Required action:
Only one span belongs in the answer: the line holding "- [GitHub Pages](https://pages.github.com/)" through the last line of the entries below, retyped exactly.

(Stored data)
-- Opening Marker --
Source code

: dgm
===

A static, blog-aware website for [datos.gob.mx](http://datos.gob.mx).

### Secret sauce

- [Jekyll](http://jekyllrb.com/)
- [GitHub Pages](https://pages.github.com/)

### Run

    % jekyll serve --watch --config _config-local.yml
-- Closing Marker --
Task output:
- [GitHub Pages](https://pages.github.com/)

### Run

    % jekyll serve --watch --config _config-local.yml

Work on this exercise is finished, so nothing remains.